WHAT IS EXPECTED:
Give again, word for word, each line from the top of the listing through the line that holds "你可以將 Linux 的文字編輯器 GEdit 改造成一個很好的 Go 開發工具。".
- - -
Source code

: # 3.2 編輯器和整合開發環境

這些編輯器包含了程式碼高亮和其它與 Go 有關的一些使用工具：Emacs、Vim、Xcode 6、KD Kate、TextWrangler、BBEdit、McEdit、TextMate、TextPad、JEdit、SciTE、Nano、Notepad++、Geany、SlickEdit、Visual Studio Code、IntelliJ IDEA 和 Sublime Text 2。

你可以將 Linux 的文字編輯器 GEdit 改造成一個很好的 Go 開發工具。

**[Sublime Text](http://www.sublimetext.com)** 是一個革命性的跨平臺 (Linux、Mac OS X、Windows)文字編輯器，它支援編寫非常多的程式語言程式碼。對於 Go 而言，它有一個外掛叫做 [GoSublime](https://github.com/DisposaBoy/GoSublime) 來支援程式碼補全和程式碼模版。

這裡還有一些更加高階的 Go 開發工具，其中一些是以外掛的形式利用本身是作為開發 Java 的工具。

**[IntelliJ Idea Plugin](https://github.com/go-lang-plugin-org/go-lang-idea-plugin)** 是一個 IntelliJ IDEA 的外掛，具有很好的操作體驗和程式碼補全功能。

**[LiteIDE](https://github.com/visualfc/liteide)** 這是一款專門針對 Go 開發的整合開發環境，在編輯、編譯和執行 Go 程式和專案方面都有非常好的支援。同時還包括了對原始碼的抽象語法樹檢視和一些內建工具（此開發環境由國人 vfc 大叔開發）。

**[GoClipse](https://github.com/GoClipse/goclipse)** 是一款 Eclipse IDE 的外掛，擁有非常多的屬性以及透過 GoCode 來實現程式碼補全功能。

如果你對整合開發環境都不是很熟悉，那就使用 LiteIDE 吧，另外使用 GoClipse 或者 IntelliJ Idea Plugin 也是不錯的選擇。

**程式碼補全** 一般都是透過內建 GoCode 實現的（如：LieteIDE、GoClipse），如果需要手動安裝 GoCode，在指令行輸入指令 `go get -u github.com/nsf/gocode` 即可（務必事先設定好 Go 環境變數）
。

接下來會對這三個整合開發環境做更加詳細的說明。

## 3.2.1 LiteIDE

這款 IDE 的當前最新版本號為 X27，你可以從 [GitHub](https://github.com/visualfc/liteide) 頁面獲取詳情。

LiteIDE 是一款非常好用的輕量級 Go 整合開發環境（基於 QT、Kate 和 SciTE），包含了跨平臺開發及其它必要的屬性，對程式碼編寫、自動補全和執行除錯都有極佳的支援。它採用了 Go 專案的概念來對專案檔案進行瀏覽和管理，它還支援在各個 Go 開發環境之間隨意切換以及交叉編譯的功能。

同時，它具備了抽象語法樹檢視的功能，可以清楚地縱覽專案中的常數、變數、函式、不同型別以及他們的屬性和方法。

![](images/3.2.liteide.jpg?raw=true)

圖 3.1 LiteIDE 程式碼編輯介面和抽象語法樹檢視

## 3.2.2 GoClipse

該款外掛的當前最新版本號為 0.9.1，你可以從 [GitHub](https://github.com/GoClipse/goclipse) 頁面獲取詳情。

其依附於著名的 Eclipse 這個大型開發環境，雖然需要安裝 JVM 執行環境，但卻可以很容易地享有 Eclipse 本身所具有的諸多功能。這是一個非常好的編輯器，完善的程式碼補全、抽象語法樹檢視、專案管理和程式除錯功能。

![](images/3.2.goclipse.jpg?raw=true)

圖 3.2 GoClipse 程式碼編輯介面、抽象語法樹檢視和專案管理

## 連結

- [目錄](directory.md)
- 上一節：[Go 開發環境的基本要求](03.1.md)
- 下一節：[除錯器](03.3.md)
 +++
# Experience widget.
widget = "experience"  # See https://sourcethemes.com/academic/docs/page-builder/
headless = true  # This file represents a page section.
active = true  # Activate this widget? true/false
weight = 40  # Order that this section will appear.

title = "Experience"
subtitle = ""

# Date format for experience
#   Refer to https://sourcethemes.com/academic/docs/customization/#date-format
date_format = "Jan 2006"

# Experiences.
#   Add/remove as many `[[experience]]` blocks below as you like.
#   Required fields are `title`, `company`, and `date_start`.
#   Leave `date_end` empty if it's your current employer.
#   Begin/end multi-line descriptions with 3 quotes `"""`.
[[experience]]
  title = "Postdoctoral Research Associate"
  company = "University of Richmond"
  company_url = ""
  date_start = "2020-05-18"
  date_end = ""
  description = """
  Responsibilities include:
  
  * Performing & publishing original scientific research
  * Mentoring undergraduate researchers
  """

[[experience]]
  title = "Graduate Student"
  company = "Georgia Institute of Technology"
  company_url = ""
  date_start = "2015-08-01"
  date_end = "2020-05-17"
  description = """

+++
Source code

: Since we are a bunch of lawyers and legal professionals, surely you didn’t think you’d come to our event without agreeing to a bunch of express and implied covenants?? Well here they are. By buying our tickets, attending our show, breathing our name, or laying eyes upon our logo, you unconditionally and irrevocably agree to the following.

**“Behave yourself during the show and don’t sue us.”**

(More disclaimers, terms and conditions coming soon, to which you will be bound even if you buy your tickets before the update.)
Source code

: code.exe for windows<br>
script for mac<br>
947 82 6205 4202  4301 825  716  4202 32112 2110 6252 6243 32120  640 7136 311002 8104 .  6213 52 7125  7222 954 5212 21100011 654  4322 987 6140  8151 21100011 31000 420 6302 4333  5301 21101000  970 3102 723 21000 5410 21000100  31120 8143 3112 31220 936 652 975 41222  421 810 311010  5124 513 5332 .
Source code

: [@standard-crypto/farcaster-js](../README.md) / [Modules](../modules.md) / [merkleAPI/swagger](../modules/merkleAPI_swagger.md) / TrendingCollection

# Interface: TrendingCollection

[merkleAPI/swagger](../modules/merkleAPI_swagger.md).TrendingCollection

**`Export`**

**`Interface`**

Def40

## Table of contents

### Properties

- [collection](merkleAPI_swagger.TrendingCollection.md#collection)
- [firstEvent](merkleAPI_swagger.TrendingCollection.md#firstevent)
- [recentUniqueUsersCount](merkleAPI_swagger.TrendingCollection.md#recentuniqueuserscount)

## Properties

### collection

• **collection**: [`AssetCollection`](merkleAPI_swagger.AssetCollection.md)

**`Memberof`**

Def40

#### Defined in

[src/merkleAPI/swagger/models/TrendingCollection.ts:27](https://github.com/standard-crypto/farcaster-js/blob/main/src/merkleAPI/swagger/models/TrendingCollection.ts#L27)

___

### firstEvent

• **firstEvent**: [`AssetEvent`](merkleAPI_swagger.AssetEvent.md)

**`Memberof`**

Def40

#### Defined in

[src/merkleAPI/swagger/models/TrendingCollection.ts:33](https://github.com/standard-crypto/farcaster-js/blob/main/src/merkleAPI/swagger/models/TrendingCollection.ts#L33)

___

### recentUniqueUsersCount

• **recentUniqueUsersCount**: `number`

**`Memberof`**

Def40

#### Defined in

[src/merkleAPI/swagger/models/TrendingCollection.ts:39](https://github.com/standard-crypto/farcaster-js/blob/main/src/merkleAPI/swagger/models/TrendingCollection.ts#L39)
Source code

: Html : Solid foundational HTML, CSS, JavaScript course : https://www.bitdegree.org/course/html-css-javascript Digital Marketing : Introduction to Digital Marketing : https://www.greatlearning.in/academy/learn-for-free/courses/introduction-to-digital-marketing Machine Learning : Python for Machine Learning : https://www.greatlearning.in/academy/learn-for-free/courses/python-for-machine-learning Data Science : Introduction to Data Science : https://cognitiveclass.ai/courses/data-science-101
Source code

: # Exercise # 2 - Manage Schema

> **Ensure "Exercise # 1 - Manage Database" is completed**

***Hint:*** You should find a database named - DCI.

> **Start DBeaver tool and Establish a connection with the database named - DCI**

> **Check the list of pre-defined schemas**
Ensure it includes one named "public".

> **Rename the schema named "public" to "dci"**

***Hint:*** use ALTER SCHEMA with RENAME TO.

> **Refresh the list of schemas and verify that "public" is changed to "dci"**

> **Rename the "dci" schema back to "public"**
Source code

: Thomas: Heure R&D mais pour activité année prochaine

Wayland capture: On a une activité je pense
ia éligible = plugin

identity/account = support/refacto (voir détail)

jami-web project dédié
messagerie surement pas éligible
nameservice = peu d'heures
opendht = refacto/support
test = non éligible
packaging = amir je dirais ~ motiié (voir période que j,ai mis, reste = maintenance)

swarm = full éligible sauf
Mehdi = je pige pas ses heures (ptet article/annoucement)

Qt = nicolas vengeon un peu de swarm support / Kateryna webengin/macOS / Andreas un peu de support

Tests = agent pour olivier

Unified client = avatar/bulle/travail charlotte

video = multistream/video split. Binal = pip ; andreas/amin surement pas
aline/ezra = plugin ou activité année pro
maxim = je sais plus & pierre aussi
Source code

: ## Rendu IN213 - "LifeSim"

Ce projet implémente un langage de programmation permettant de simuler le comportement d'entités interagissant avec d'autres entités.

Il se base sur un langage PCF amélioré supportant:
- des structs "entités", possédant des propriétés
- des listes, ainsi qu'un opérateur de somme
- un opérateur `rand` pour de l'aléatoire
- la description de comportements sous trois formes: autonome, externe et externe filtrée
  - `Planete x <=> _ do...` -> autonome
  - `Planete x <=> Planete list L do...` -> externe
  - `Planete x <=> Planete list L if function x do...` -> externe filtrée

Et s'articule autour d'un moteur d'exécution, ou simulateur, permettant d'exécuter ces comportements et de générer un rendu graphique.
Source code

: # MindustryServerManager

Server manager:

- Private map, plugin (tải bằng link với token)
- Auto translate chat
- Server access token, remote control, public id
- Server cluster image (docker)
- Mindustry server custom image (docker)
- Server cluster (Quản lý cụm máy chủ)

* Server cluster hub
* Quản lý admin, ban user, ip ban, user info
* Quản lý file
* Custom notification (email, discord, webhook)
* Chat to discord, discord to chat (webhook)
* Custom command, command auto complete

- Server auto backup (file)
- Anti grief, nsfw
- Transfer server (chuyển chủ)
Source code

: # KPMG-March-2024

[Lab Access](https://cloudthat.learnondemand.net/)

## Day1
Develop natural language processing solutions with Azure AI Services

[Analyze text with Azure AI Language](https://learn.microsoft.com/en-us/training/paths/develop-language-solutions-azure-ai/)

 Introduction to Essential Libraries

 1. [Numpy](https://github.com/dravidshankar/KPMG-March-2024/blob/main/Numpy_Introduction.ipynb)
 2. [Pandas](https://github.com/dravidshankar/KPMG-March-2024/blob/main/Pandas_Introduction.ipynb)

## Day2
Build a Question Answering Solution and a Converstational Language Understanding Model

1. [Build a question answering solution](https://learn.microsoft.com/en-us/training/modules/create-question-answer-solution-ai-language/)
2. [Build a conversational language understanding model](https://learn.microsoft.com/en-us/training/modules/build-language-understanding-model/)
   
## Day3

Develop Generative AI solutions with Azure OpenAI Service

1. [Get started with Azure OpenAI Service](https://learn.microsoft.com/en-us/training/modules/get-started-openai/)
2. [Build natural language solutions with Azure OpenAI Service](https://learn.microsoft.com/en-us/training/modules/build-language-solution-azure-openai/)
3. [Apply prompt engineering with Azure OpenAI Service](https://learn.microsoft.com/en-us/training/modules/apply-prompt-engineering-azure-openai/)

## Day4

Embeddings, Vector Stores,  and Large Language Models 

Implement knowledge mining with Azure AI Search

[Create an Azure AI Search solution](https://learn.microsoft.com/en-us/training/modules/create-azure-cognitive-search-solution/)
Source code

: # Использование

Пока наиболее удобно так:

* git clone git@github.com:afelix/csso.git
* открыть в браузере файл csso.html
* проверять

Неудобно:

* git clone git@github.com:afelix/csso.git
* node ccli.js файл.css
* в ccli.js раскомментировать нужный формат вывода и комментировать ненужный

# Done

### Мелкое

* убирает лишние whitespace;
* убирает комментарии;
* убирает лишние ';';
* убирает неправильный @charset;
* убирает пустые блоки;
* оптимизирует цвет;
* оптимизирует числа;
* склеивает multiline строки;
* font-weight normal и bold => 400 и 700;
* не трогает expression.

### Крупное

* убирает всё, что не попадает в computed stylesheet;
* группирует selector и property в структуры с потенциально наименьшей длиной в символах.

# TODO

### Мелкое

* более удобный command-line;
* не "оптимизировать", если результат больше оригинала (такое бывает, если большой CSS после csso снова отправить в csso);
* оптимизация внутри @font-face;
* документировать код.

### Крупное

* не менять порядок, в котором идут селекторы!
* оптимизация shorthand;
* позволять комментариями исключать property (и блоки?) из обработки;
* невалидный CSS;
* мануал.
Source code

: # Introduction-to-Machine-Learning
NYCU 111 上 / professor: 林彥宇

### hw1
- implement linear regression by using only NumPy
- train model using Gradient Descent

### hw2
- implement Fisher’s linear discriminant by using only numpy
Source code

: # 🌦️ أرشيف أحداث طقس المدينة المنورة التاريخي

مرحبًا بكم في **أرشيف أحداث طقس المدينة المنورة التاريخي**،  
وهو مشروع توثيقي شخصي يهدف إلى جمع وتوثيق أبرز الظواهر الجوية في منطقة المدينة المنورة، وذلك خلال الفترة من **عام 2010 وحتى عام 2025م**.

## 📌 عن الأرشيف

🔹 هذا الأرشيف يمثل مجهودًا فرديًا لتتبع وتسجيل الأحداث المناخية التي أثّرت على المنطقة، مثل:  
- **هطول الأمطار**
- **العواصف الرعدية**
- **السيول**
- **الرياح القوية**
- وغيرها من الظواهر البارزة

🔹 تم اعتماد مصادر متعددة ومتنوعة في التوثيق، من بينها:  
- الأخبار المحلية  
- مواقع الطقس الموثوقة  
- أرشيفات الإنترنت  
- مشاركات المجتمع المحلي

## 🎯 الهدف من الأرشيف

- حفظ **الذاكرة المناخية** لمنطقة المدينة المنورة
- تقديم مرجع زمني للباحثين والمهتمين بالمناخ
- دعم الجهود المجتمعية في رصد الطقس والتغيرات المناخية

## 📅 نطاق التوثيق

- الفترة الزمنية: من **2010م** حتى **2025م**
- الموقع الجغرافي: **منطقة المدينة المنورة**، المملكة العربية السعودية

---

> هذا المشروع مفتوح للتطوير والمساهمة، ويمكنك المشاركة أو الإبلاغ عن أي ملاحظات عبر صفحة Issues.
- - -
WRITTEN RESPONSE:
Source code

: # 3.2 編輯器和整合開發環境

這些編輯器包含了程式碼高亮和其它與 Go 有關的一些使用工具：Emacs、Vim、Xcode 6、KD Kate、TextWrangler、BBEdit、McEdit、TextMate、TextPad、JEdit、SciTE、Nano、Notepad++、Geany、SlickEdit、Visual Studio Code、IntelliJ IDEA 和 Sublime Text 2。

你可以將 Linux 的文字編輯器 GEdit 改造成一個很好的 Go 開發工具。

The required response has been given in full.